Case in point: aldermen heard all sorts of things last week when they tried to get information about the parking meter lease from officials with the Daley administration and its financial adviser on the deal, William Blair and Company. As Ben Joravsky and I note in a story for this week’s Reader, many of the responses were real head-scratchers.
One of the more astounding claims—which we didn’t touch on in our story—came in response to a question about how the collapse of the economy might have affected the deal. The answer: it made the deal even better.
Brendan Reilly, alderman of the downtown 42nd Ward, voted in favor of the lease and continues to maintain that it was a good one for the city. But he did ask Tom Lanctot, who spearheaded William Blair’s work on the deal, to respond to criticism that the city probably could have gotten more money if it had waited for the country to emerge from the worst recession since the Great Depression.

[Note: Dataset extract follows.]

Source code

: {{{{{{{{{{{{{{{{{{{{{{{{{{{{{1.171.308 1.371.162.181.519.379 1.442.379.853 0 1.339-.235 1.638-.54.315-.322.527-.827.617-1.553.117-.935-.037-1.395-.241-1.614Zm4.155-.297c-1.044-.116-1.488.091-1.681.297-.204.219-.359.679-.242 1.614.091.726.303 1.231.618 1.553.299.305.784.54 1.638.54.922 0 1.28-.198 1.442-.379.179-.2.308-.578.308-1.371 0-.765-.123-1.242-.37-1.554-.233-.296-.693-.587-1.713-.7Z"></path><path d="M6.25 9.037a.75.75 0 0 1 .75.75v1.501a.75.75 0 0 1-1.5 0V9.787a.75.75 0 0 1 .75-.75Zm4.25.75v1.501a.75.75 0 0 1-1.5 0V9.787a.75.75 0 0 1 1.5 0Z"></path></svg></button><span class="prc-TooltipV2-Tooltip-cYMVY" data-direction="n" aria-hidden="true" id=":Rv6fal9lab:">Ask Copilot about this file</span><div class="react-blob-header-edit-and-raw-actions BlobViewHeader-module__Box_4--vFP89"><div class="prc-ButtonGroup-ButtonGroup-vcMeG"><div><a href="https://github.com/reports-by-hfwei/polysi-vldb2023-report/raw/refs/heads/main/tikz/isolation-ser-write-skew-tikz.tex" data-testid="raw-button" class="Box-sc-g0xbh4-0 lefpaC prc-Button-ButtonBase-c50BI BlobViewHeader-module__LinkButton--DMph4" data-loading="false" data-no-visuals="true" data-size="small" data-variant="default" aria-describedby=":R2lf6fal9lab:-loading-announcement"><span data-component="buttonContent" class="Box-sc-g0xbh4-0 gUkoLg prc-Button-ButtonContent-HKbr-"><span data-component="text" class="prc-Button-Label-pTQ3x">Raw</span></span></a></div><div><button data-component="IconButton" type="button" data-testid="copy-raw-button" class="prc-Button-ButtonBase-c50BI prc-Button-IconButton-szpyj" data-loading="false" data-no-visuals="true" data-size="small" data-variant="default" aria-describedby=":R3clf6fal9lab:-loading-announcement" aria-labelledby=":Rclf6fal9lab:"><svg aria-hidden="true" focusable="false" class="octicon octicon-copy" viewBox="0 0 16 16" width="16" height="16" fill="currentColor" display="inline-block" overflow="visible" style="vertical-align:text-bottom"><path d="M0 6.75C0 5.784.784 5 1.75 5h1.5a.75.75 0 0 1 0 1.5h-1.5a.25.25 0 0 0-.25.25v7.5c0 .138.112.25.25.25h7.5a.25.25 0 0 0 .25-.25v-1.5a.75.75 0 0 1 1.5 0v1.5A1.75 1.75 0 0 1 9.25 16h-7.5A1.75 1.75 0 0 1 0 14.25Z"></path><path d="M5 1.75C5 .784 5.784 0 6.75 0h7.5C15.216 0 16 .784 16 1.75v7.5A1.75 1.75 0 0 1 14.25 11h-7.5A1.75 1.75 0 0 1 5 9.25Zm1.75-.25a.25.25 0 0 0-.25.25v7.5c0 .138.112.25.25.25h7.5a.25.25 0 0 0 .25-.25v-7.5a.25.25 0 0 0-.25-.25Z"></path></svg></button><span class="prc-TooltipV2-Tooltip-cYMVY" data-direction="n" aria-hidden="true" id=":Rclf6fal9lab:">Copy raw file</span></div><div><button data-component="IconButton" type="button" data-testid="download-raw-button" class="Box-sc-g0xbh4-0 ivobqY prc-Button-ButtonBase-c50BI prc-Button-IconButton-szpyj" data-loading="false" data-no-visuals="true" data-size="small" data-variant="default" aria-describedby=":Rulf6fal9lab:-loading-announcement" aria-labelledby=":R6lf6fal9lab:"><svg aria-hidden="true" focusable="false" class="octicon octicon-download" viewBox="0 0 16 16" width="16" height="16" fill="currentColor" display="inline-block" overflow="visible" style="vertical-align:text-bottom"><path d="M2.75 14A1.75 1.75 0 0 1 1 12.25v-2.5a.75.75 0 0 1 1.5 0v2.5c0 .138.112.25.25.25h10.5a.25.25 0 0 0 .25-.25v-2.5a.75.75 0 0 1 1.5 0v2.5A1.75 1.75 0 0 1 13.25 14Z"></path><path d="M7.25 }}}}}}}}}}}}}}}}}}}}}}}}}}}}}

“If we had waited to sell this during sunnier days down the road, perhaps, could we have expected a better return?”
“We started this process well before the current economic trouble started, so our valuation estimates were not influenced by those market conditions,” Lanctot said.
In fact, he said, investment firms had been gearing up for years to spend lots of money on public infrastructure. When the economy sank, there were suddenly fewer governments ready to make deals. “The city frankly was able to take advantage of the fact that there was a tremendous amount of investor equity available to make investments like this and a very small number of opportunities to make these investments,” he said. “So in many respects this was a very good time.”
His statements went unchallenged in the hearing, but that doesn’t mean they were true.
(1) Last year Pennsylvania legislators balked at a plan to lease the state’s toll road, and now it appears to be dead. As the Philadelphia Daily News recently reported: “Given the failure of the turnpike-lease plan and the subsequent collapse of financial markets, neither the Rendell administration nor the legislature is very interested in trying again to lease the toll road.”
(2) In May, Florida dropped plans to lease one of its highways after no one bid for the contract. “The bidding deadline, originally set for December 15, was repeatedly moved back as bidders reeled from a global credit meltdown that left them unable to obtain financing,” Reuters reported at the time.
(3) A week ago the Texas state legislature declined to let Governor Rick Perry proceed with his plans for more road privatization deals there, largely as a result of voter frustration over the rising number and cost of tolls. Analysts say there have been other problems with Perry’s aggressive road privatization policies. From the Dallas Morning News:
“Former U.S. Secretary of Transportation James H. Burnley, who served under President Ronald Reagan and now represents transportation-related clients as a lawyer in Washington, said Wall Street’s appetite for the highly leveraged toll road deals has waned. There is significantly less capital available for those kinds of investments, he said.
“‘Virtually all of the public-private deals that have been seriously discussed in the past decade have involved significant leverage,’” he said. “As we return to a more normal economy those kinds of deals will be attractive again. But lenders [may] continue to be more conservative for many years to come, reducing availability of capital for infrastructure.’”
The Daley administration says that when it was ready to lease Chicago’s meters it sent a request for proposals to more than 150 parking and investment firms around the world. Ten parties expressed interest. The city ruled two unqualified, but only two of the remaining eight followed through with bids.
It’s obvious that at least some of the other groups backed off because their economic fortunes declined—one of them was Lehman Brothers, which was forced to close shop when things got bad last fall. Yet William Blair and the city continue to shrug off the impact of the economy.
“They all fell off for one reason or another,” budget department spokesman Pete Scales said about the firms that decided not to bid. “But it wasn’t all because of equity.”